Guns of November
On the anniversary of the 1975 mutiny, why political change in Bangladesh is now less likely to come from the barrel of a gun.
In the 1995 submarine thriller Crimson Tide, the captain, Gene Hackman, and his number two, Denzel Washington) clash over the interpretation of an order that could launch a nuclear war between the United States and Russia. Washington mutinies and takes control of the submarine, to be confined by officers loyal to Hackman, before being freed by his men. Watching this on TV years ago, an elderly uncle-type commented: এইটাতো পুরাই বাংলাদেশ (this is just like Bangladesh), coup, countercoup, counter countercoup, as in November 1975!
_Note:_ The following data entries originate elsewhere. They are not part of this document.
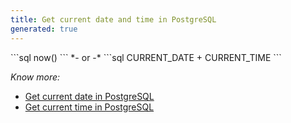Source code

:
 ```yaml
---
title: Get current date and time in PostgreSQL
generated: true
---
```


<div markdown="1" class="ans">
```sql
now()
```
*- or -*
```sql
CURRENT_DATE + CURRENT_TIME
```
</div>

*Know more:*
- [Get current date in PostgreSQL](/en-US/postgresql/get-current-date)
- [Get current time in PostgreSQL](/en-US/postgresql/get-current-time)
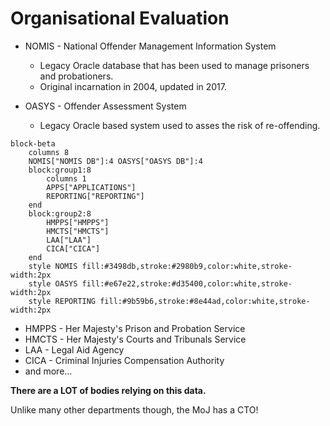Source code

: # Organisational Evaluation

* NOMIS - National Offender Management Information System 
    * Legacy Oracle database that has been used to manage prisoners and probationers. 
    * Original incarnation in 2004, updated in 2017.

* OASYS - Offender Assessment System
    * Legacy Oracle based system used to asses the risk of re-offending.

```mermaid
block-beta
    columns 8
    NOMIS["NOMIS DB"]:4 OASYS["OASYS DB"]:4
    block:group1:8
        columns 1
        APPS["APPLICATIONS"] 
        REPORTING["REPORTING"]
    end
    block:group2:8
        HMPPS["HMPPS"]
        HMCTS["HMCTS"]
        LAA["LAA"]
        CICA["CICA"] 
    end
    style NOMIS fill:#3498db,stroke:#2980b9,color:white,stroke-width:2px
    style OASYS fill:#e67e22,stroke:#d35400,color:white,stroke-width:2px
    style REPORTING fill:#9b59b6,stroke:#8e44ad,color:white,stroke-width:2px
```
* HMPPS - Her Majesty's Prison and Probation Service
* HMCTS - Her Majesty's Courts and Tribunals Service
* LAA - Legal Aid Agency
* CICA - Criminal Injuries Compensation Authority
* and more...

**There are a LOT of bodies relying on this data.**

Unlike many other departments though, the MoJ has a CTO! 
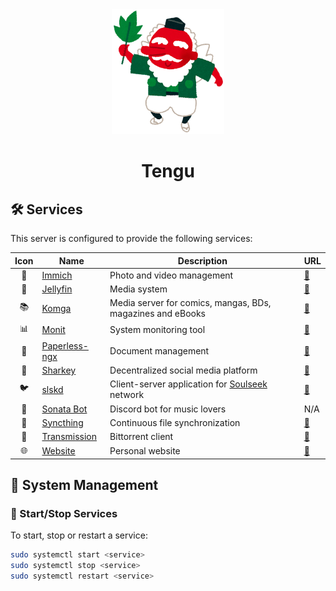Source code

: <div align=center>
    <img src="../../_img/tengu.png" alt="Tengu" height="200"/>
    <h1>Tengu</h1>
</div>

## 🛠️ Services

This server is configured to provide the following services:

| Icon  | Name                                                | Description                                                                                 | URL                                         |
| :---: | --------------------------------------------------- | ------------------------------------------------------------------------------------------- | ------------------------------------------- |
|   📸   | [Immich](https://immich.app/)                       | Photo and video management                                                                  | [🔗](https://immich.educorreia932.dev)       |
|   🪼   | [Jellyfin](https://jellyfin.org/)                   | Media system                                                                                | [🔗](https://jellyfin.educorreia932.dev)     |
|   📚   | [Komga](https://komga.org/)                         | Media server for comics, mangas, BDs, magazines and eBooks                                  | [🔗](https://komga.educorreia932.dev/)       |
|   📊   | [Monit](https://mmonit.com/monit/)                  | System monitoring tool                                                                      | [🔗](https://monit.educorreia932.dev)        |
|   📄   | [Paperless-ngx](https://docs.paperless-ngx.com)     | Document management                                                                         | [🔗](https://paperless.educorreia932.dev)    |
|   🦈   | [Sharkey](https://joinsharkey.org/)                 | Decentralized social media platform                                                         | [🔗](https://tomobiki.city)                  |
|   🐦   | [slskd](https://github.com/slskd/slskd)             | Client-server application for [Soulseek](https://slskd.educorreia932.dev/downloads) network | [🔗](https://slsk.educorreia932.dev)         |
|   🎵   | [Sonata Bot](https://github.com/hsc00/sonata-bot)   | Discord bot for music lovers                                                              | N/A                                         |
|   🔄   | [Syncthing](https://syncthing.net/)                 | Continuous file synchronization                                                             | [🔗](https://syncthing.educorreia932.dev)    |
|   🧲   | [Transmission](https://transmissionbt.com/)         | Bittorrent client                                                                           | [🔗](https://transmission.educorreia932.dev) |
|   🌐   | [Website](https://github.com/Educorreia932/Website) | Personal website                                                                            | [🔗](https://educorreia932.dev)              |

## 📜 System Management

### 🚀 Start/Stop Services

To start, stop or restart a service:

```sh
sudo systemctl start <service>
sudo systemctl stop <service>
sudo systemctl restart <service>
```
In the blood-soaked history of Bangladesh, today marks the 45th anniversary of a particularly dark and grim episode. On this day in 1975, dozens of army officers were killed by mutinous jawans. The mutiny was orchestrated by Lieutenant Colonel Abu Taher, who was retired from services a few years earlier and at that time was a key leader of the radical Jatiya Samajtantrik Dal (JSD). The mutineers killed Brigadier Khaled Mosharraf, who had instigated a coup few days earlier against the regime of Khondaker Moshtaq Ahmed, in power since the bloody putsch of August 15th, when a group of majors killed President Sheikh Mujibur Rahman and most of his family. Amid the confusion caused by Mosharraf’s manoeuvres against the “killer majors”, four senior Awami League leaders — including Tajuddin Ahmed, the country’s first prime minister who led the war effort in 1971 when Mujib was interned in Pakistan — were assassinated in the central jail, allegedly with the consent of President Moshtaq. The chaos and carnage of November 7th, coming on the heels of the August massacre and the jail killing, threatened to put the very existence of Bangladesh at risk.
“The country of Bengal is a land where, owing to the climate’s favouring the base, the dust of dissension is always rising”, said the Mughal court chronicler Abul Fazl in the 16th century (translation by Richard Eaton in The Rise of Islam and the Bengal Frontier). Four centuries later, the People’s Republic of Bangladesh has been a country where the dust of dissension has repeatedly risen among the men armed to guard the republic.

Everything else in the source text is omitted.